23. What is the difference between glucose and cellulose? Why and how is it important for animals to convert cellulose to glucose?

24. How can Archaea be important in waste water treatment and what are the important byproducts of aerobic versus anaerobic waste water treatment?

25. What are some characteristics of viruses and why do some scientists not think they should be considered living creatures?

26. How do vaccines function?

27. There were two philosophies in development of the polio vaccine. What were they?

28. What is the false connection between polio vaccine development and HIV?

29. Can you describe how viruses reproduce? How does this differ for retroviruses?

30. Viral infection of cells can follow either a lytic or lysogenic pathway. What are these?

31. Viruses can be sneaky. How do many get past plant cell defenses?

32. Can you explain how viruses interact with a host cell's DNA? Use the cucumber mosaic virus as an example. How can this particular virus be alleviated via genetic engineering?

33. What is the difference between virus genera A and B?

34. What are Haemagglutinin (H) and Neuraminidase (N) and why are they important for virus reproduction, virus identification, and for vaccine effectiveness?

35. Do you know the difference between antigens and antibodies?

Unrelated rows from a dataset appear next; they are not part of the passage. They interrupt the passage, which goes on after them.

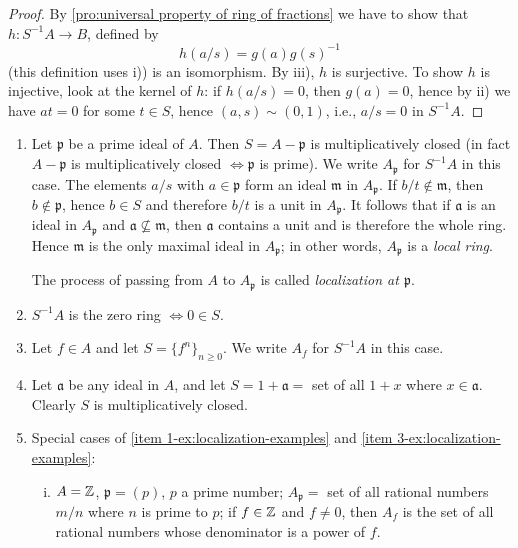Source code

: \begin{proof}
By \eqref{pro:universal property of ring of fractions} we have to show that $h \colon S^{-1}A \to B$, defined by
\[
    h(a/s) = g(a)g(s)^{-1}
\]
(this definition uses i)) is an isomorphism. By iii), $h$ is surjective. To show $h$ is injective, look at the kernel of $h$: if $h(a/s) = 0$, then $g(a) = 0$, hence by ii) we have $at = 0$ for some $t \in S$, hence $(a, s) \sim (0, 1)$, i.e., $a/s = 0$ in $S^{-1}A$.
\end{proof}

\begin{examples}\label{ex:localization-examples}
\begin{enumerate}[(1)]
    \item \label{item 1-ex:localization-examples} Let $\mathfrak{p}$ be a prime ideal of $A$. Then $S = A - \mathfrak{p}$ is multiplicatively closed (in fact $A - \mathfrak{p}$ is multiplicatively closed $\iff \mathfrak{p}$ is prime). We write $A_{\mathfrak{p}}$ for $S^{-1}A$ in this case. The elements $a/s$ with $a \in \mathfrak{p}$ form an ideal $\mathfrak{m}$ in $A_{\mathfrak{p}}$. If $b/t \notin \mathfrak{m}$, then $b \notin \mathfrak{p}$, hence $b \in S$ and therefore $b/t$ is a unit in $A_{\mathfrak{p}}$. It follows that if $\mathfrak{a}$ is an ideal in $A_{\mathfrak{p}}$ and $\mathfrak{a} \not\subseteq \mathfrak{m}$, then $\mathfrak{a}$ contains a unit and is therefore the whole ring. Hence $\mathfrak{m}$ is the only maximal ideal in $A_{\mathfrak{p}}$; in other words, $A_{\mathfrak{p}}$ is a \emph{local ring}.

    The process of passing from $A$ to $A_{\mathfrak{p}}$ is called \emph{localization at $\mathfrak{p}$}.

    \item \label{item 2-ex:localization-examples} $S^{-1}A$ is the zero ring $\iff 0 \in S$.
    \item \label{item 3-ex:localization-examples} Let $f \in A$ and let $S = \{f^n\}_{n \geq 0}$. We write $A_f$ for $S^{-1}A$ in this case.
    \item \label{item 4-ex:localization-examples} Let $\mathfrak{a}$ be any ideal in $A$, and let $S = 1 + \mathfrak{a} = $ set of all $1 + x$ where $x \in \mathfrak{a}$. Clearly $S$ is multiplicatively closed.
    \item Special cases of \eqref{item 1-ex:localization-examples} and \eqref{item 3-ex:localization-examples}:
    \begin{enumerate}[i)]
        \item $A = \Z$, $\mathfrak{p} = (p)$, $p$ a prime number; $A_{\mathfrak{p}} = $ set of all rational numbers $m/n$ where $n$ is prime to $p$; if $f \in \Z$ and $f \neq 0$, then $A_f$ is the set of all rational numbers whose denominator is a power of $f$.


\end{enumerate}
\end{enumerate}
\end{examples}
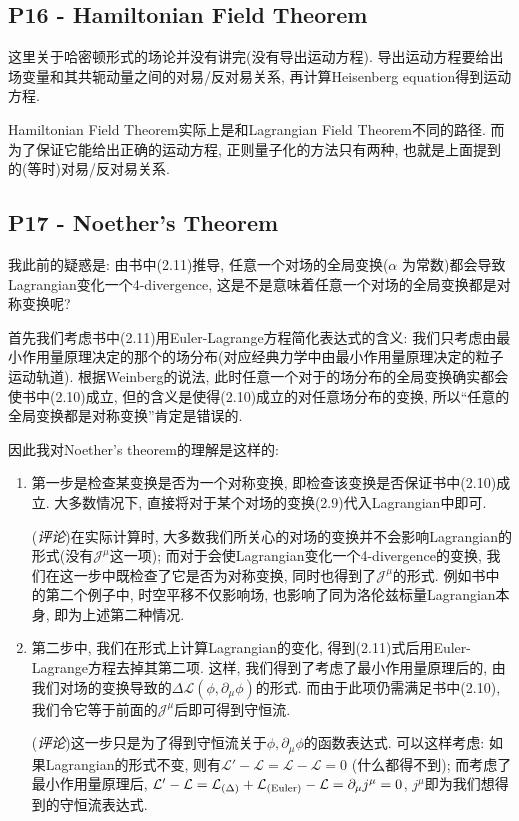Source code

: \subsection{P16 - Hamiltonian Field Theorem}

这里关于哈密顿形式的场论并没有讲完(没有导出运动方程).
导出运动方程要给出场变量和其共轭动量之间的对易/反对易关系, 再计算Heisenberg equation得到运动方程.


Hamiltonian Field Theorem实际上是和Lagrangian Field Theorem不同的路径.
而为了保证它能给出正确的运动方程, 正则量子化的方法只有两种, 也就是上面提到的(等时)对易/反对易关系.

\subsection{P17 - Noether's Theorem}

我此前的疑惑是: 由书中(2.11)推导, 任意一个对场的全局变换($\alpha$ 为常数)都会导致Lagrangian变化一个4-divergence, 这是不是意味着任意一个对场的全局变换都是对称变换呢?

首先我们考虑书中(2.11)用Euler-Lagrange方程简化表达式的含义: 我们只考虑由最小作用量原理决定的那个的场分布(对应经典力学中由最小作用量原理决定的粒子运动轨道).
根据Weinberg的说法, 此时任意一个对于的场分布的全局变换确实都会使书中(2.10)成立, 但的含义是使得(2.10)成立的对任意场分布的变换, 所以“任意的全局变换都是对称变换”肯定是错误的.

因此我对Noether's theorem的理解是这样的:
\begin{enumerate}
  \item 第一步是检查某变换是否为一个对称变换, 即检查该变换是否保证书中(2.10)成立. 大多数情况下, 直接将对于某个对场的变换(2.9)代入Lagrangian中即可.

        (\textit{评论})在实际计算时, 大多数我们所关心的对场的变换并不会影响Lagrangian的形式(没有$\mathcal{J}^{\mu}$这一项); 而对于会使Lagrangian变化一个4-divergence的变换, 我们在这一步中既检查了它是否为对称变换, 同时也得到了$\mathcal{J}^{\mu}$的形式.
        例如书中的第二个例子中, 时空平移不仅影响场, 也影响了同为洛伦兹标量Lagrangian本身, 即为上述第二种情况.
  \item 第二步中, 我们在形式上计算Lagrangian的变化, 得到(2.11)式后用Euler-Lagrange方程去掉其第二项.
        这样, 我们得到了考虑了最小作用量原理后的, 由我们对场的变换导致的$\Delta \mathcal{L}(\phi, \partial_\mu \phi)$的形式.
        而由于此项仍需满足书中(2.10), 我们令它等于前面的$\mathcal{J}^{\mu}$后即可得到守恒流.

        (\textit{评论})这一步只是为了得到守恒流关于$\phi, \partial_\mu \phi$的函数表达式. 可以这样考虑: 如果Lagrangian的形式不变, 则有$\mathcal{L}'-\mathcal{L}=\mathcal{L}-\mathcal{L}=0$ (什么都得不到); 而考虑了最小作用量原理后, $\mathcal{L}'-\mathcal{L}=\mathcal{L}_{(\Delta)}+\mathcal{L}_{(\rm Euler)}-\mathcal{L}=\partial_{\mu}j^{\mu}=0$, $j^{\mu}$即为我们想得到的守恒流表达式.
\end{enumerate}

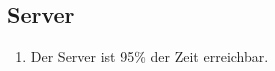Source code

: \subsection{Server}

\begin{enumerate}
    \item Der Server ist 95\% der Zeit erreichbar.
\end{enumerate}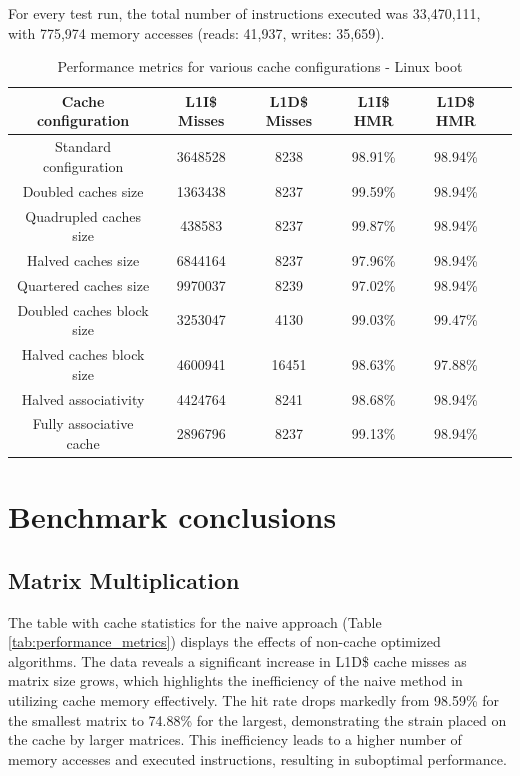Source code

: \noindent For every test run, the total number of instructions executed was 33,470,111, with 775,974 memory accesses (reads: 41,937, writes: 35,659).

\begin{center}
\begin{table}[!htbp]
\centering
\begin{tabular}{|c|c|c|c|c|c|}
\hline
\textbf{Cache configuration}  & \textbf{L1I\$ Misses} & \textbf{L1D\$ Misses} & \textbf{L1I\$ HMR} & \textbf{L1D\$ HMR}\\ \hline
Standard configuration & 3648528 & 8238 & 98.91\% & 98.94\% \\ \hline
Doubled caches size & 1363438 & 8237 & 99.59\% & 98.94\% \\ \hline
Quadrupled caches size & 438583 & 8237 & 99.87\% & 98.94\% \\ \hline
Halved caches size & 6844164 & 8237 & 97.96\% & 98.94\% \\ \hline
Quartered caches size & 9970037 & 8239 & 97.02\% & 98.94\% \\ \hline
Doubled caches block size & 3253047 & 4130 & 99.03\% & 99.47\% \\ \hline
Halved caches block size & 4600941 & 16451 & 98.63\% & 97.88\% \\ \hline
Halved associativity & 4424764 & 8241 & 98.68\% & 98.94\% \\ \hline
Fully associative cache & 2896796 & 8237 & 99.13\% & 98.94\% \\ \hline
\end{tabular}
\caption{Performance metrics for various cache configurations - Linux boot}
\label{tab:performance_metrics_linux}
\end{table}
\end{center}

\section{Benchmark conclusions}

\subsection*{Matrix Multiplication}

The table with cache statistics for the naive approach (Table \ref{tab:performance_metrics}) displays the effects of non-cache optimized algorithms. The data reveals a significant
increase in L1D\$ cache misses as matrix size grows, which highlights the inefficiency of the naive method in utilizing cache memory effectively. The hit rate drops markedly from
98.59\% for the smallest matrix to 74.88\% for the largest, demonstrating the strain placed on the cache by larger matrices. This inefficiency leads to a higher number of memory
accesses and executed instructions, resulting in suboptimal performance.

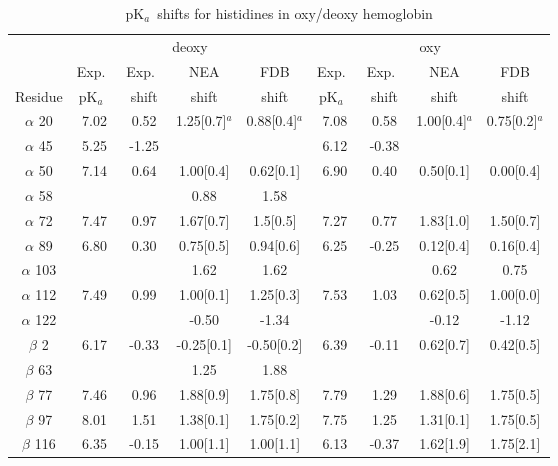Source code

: \documentclass[a4paper,12pt]{article}
\newcommand{\pk}{pK$_a$}
\begin{document}
\begin{table}
\caption{\pk\ shifts for histidines in oxy/deoxy hemoglobin}\label{tab:hb}
\begin{center}
\begin{tabular}{ccccccccc} \hline
  & \multicolumn{4}{c}{\hrulefill deoxy \hrulefill} & \multicolumn{4}{c}{\hrulefill oxy \hrulefill} \\
            & Exp.\ & Exp.\ &  NEA       &   FDB       & Exp.\ & Exp.\ &    NEA      &    FDB      \\
Residue     & \pk\  & shift & shift      &  shift      & \pk\  & shift &   shift     &    shift    \\ \hline
$\alpha$  20 & 7.02 &  0.52 & 1.25[0.7]$^a$ & 0.88[0.4]$^a$ & 7.08 & 0.58 & 1.00[0.4]$^a$ & 0.75[0.2]$^a$ \\
$\alpha$  45 & 5.25 & -1.25 &            &             &  6.12 & -0.38 &             &             \\
$\alpha$  50 & 7.14 &  0.64 & 1.00[0.4]  &  0.62[0.1]  &  6.90 &  0.40 &  0.50[0.1]  &   0.00[0.4] \\
$\alpha$  58 &      &       & 0.88       &  1.58       &       &       &             &       	   \\
$\alpha$  72 & 7.47 &  0.97 & 1.67[0.7]  &  1.5[0.5]   &  7.27 &  0.77 &  1.83[1.0]  &   1.50[0.7] \\
$\alpha$  89 & 6.80 &  0.30 & 0.75[0.5]  &  0.94[0.6]  &  6.25 & -0.25 &  0.12[0.4]  &   0.16[0.4] \\
$\alpha$ 103 &      &       & 1.62       &  1.62       &       &       &  0.62       &   0.75      \\
$\alpha$ 112 & 7.49 &  0.99 & 1.00[0.1]  &  1.25[0.3]  &  7.53 &  1.03 &  0.62[0.5]  &   1.00[0.0] \\
$\alpha$ 122 &      &       &-0.50       & -1.34       &       &       & -0.12       &  -1.12      \\
$\beta$    2 & 6.17 & -0.33 &-0.25[0.1]  & -0.50[0.2]  &  6.39 & -0.11 &  0.62[0.7]  &   0.42[0.5] \\
$\beta$   63 &      &       & 1.25       &  1.88       &       &       &             &             \\
$\beta$   77 & 7.46 &  0.96 & 1.88[0.9]  &  1.75[0.8]  &  7.79 &  1.29 &  1.88[0.6]  &   1.75[0.5] \\
$\beta$   97 & 8.01 &  1.51 & 1.38[0.1]  &  1.75[0.2]  &  7.75 &  1.25 &  1.31[0.1]  &   1.75[0.5] \\
$\beta$  116 & 6.35 & -0.15 & 1.00[1.1]  &  1.00[1.1]  &  6.13 & -0.37 &  1.62[1.9]  &   1.75[2.1] \\

\end{tabular}
\end{center}
\end{table}
\end{document}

36. Why do different viral diseases and different prion diseases affect different parts of the body or different parts of the brain?

37. Can you distinguish between and describe antigenic drift and antigenic shift?

38. Why do you need a new flu shot every year?

39. What is a pandemic?

40. Why is the flu vaccine a trivalent formulation?

41. What is a zoonotic pathogen? Why can the Ebola virus be described as one?

42. What is the difference between a retrovirus and a lentivirus? Can a virus be both?

43. What is reverse transcriptase and what does it do?

44. Where did HIV come from?

45. Why might a SIV chimpanzee in Southern Cameroon test positive to a human HIV test?

46. What type of cell does HIV attack? Why is HIV called an immunodeficiency virus?

47. How long can the latent period for HIV last? What is the pattern of human T cells over the course of HIV infection becoming AIDS?

48. When a person is treated with antiviral drugs for AIDS, how do the drugs work?

49. Why do proteins "fold" after they are produced?

50. What is a prion? Can you name a couple of prion diseases?

51. What is homeostasis, and why is it important for human functioning?

52. How are the different human body systems integrated?

53. What is a negative feedback system? What are some human examples and how do they work?

54. What humans systems are involved with Ca regulation? Regulation of pH?

55. What are the different functions of osteoblasts and osteoclasts?

56. How do drugs for alleviating osteoporosis work?

57. Can you describe the evolutionary advances in the circulatory system from insects to humans? What is gained from these advances?

58. Why is "surface area" so important in the respiratory and digestive systems, and also in cell organelles such as mitochondria and chloroplasts?

59. Why could one consider digestion and decomposition to be similar processes?

60. What is BMI?

61. What are macrophages, natural killer cells, B cells, memory cells and T cells?

62. Can you describe the innate immune system?

63. What is adaptive immunity and how does it work?

64. Why are immunosuppressive drugs often used during tissue/organ transplants?

65. When you were a child you often received a vaccination and later a booster of the same vaccination. What does that do?

66. What are allergies and what happens when you are exposed to an allergen that you are sensitive to?

67. What is anaphylaxis?

68. What is an autoimmune disease?

69. What does natural selection have to do with aging?

70. What is the genetic hypothesis of aging? What is the DNA damage hypothesis?